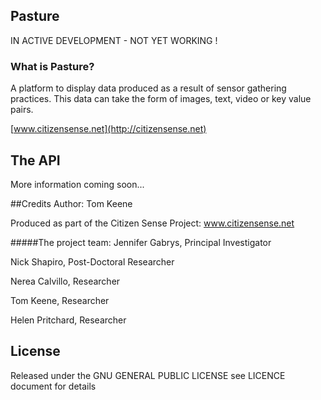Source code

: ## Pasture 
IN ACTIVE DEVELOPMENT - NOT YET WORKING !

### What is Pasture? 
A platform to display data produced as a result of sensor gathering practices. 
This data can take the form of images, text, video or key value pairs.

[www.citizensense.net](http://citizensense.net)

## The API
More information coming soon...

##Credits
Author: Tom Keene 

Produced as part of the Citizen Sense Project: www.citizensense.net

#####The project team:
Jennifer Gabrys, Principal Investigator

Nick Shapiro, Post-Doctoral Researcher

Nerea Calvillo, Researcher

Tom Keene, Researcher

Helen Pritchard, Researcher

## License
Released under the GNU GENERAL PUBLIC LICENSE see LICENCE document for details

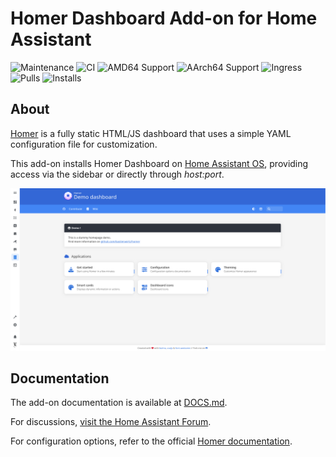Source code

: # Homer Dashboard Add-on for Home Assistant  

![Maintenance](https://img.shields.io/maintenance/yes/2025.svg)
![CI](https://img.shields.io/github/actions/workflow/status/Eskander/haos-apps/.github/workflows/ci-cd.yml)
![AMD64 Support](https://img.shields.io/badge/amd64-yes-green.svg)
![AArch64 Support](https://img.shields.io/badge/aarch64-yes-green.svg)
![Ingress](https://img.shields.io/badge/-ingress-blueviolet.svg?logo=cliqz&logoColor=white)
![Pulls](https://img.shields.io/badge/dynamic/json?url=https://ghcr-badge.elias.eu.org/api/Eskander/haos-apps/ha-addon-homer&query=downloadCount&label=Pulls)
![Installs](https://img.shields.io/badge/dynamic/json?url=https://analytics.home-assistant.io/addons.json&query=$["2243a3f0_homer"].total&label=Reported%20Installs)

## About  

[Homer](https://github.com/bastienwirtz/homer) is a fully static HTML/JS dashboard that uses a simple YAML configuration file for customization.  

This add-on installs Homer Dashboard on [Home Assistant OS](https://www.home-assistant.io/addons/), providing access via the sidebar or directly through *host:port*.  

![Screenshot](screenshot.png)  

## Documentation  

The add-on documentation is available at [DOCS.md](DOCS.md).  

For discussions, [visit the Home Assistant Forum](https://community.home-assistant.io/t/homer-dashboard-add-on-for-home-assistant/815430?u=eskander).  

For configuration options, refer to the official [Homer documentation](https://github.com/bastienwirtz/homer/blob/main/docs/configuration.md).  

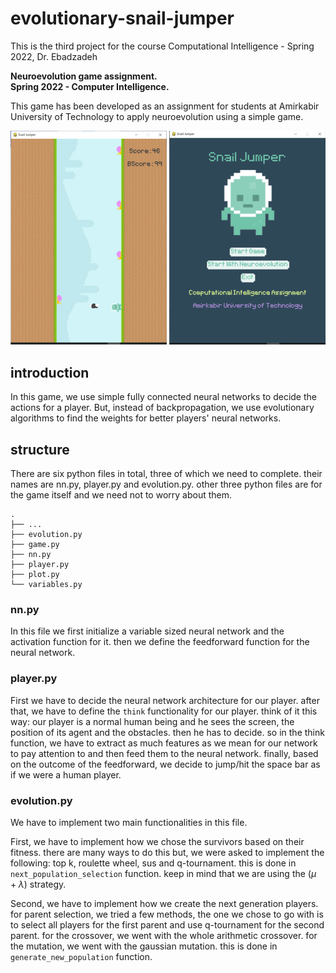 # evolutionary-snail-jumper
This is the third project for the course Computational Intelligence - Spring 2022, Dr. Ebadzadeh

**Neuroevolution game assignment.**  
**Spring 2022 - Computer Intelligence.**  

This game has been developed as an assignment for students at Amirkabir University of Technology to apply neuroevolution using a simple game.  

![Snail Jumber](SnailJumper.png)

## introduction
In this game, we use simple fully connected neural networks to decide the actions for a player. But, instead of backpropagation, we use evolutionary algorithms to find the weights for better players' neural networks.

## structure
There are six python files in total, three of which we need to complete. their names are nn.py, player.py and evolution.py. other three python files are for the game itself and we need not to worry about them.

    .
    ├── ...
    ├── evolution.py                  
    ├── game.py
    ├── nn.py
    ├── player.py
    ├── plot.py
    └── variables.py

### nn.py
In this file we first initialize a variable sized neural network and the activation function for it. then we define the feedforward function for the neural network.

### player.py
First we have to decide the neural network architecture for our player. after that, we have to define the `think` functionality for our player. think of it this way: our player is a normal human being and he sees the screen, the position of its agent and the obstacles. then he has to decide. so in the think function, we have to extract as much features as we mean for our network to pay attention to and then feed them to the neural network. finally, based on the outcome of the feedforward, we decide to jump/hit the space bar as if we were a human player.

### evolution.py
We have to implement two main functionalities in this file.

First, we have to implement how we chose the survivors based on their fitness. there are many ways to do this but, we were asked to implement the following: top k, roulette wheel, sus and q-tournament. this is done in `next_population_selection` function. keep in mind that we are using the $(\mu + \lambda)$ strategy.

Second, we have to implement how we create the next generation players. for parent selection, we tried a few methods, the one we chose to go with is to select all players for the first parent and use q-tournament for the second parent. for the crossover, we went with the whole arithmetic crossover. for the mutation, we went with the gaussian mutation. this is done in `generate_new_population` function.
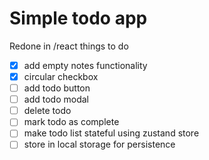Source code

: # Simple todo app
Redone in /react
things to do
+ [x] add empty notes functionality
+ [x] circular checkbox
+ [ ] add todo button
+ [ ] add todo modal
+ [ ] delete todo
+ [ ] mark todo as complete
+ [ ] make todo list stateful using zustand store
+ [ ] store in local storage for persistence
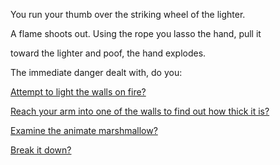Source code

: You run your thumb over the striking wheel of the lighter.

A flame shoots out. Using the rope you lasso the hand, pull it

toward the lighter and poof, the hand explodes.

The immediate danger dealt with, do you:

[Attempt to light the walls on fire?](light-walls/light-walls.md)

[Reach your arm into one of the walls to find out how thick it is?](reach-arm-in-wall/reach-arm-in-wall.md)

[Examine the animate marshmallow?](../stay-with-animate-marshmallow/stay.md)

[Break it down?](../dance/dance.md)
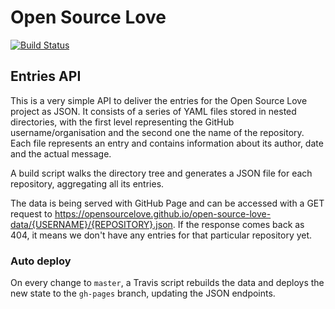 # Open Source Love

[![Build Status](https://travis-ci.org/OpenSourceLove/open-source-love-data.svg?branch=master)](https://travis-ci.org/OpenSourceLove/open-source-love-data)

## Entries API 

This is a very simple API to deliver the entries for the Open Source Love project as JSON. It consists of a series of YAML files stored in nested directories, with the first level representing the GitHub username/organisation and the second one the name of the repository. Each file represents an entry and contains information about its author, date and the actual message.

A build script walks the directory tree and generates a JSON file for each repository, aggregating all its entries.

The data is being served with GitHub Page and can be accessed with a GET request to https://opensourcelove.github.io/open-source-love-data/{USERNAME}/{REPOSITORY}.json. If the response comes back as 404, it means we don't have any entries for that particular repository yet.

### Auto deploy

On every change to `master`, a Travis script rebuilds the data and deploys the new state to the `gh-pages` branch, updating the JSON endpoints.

# Your task:
Repeat exactly the lines above from the one with "Author: Tom Keene" up to and including the one with "Helen Pritchard, Researcher". No other line belongs in the reply.

# Result of this task:
Author: Tom Keene 

Produced as part of the Citizen Sense Project: www.citizensense.net

#####The project team:
Jennifer Gabrys, Principal Investigator

Nick Shapiro, Post-Doctoral Researcher

Nerea Calvillo, Researcher

Tom Keene, Researcher

Helen Pritchard, Researcher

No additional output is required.